With the birth certificate and the adoption agency memo in one hand, I call Cash. He picks up before the phone even rings.

“Hi, it’s Zoe. I was following up about the story? If you finished it?”

He pauses. “Yeah, mostly. I had a few other questions. Would you want to meet for lunch?”

I agree, but suggest a coffee shop closer to my apartment than his office. Neither one of us suggests the diner and the conversation is stilted. He asks if I’m okay.

I feign surprise. “I’m fine!” I say brightly. We agree to meet at noon. I check my watch and it’s ten after ten.

I tuck paperwork into my purse, folded into a square small enough to fit in the pocket. I feel guilty, lying to Henry. Honestly, I’m not even sure what I’m doing yet. The lie feels good, fits like a well-made winter coat.

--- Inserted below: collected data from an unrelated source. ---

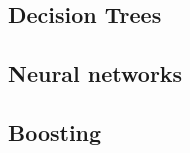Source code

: \documentclass{sig-alternate}
\begin{document}






\subsection{Decision Trees}

\subsection{Neural networks}

\subsection{Boosting}
\end{document}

I step out into the sun and the air is brisk. It smells woodsy out, that faint promise of summer. I skip-step to the curb to hail a taxi and change my mind. I walk the six blocks and before I realize it, I turn west.

Henry works out every day at 11:30. Five miles on the treadmill, a hundred push-ups, a hundred sit-ups, exactly one hour, not including the shower. His gym is across the street from his office, and I stand in front of it, hopping from one foot to the other. I’ve never surprised him like this; Henry doesn’t particularly care for surprises (his words, I don’t particularly care for surprises).

Sometimes I think about the Henry who wooed me, buoyant and boyish, and I remember that he liked surprises. I can’t tell if I’ve been conned or if all relationships slow to the everyday, if marriages settle and become mundane at some point. To some extent, everyone puts on a show, their best foot forward, smiling at hobbies they hate, pretending to love football teams they couldn’t care less about, or eating sushi and secretly spitting it into a napkin.

I hover in front of the door. I’m not even sure I can get in the building without a membership badge, which I don’t have. He’s never asked me to join him. I’m still trying to figure out why I’m here when a group of two men and two women barge through the doors, talking and laughing. I scoot behind them and let the mirrored doors close behind me.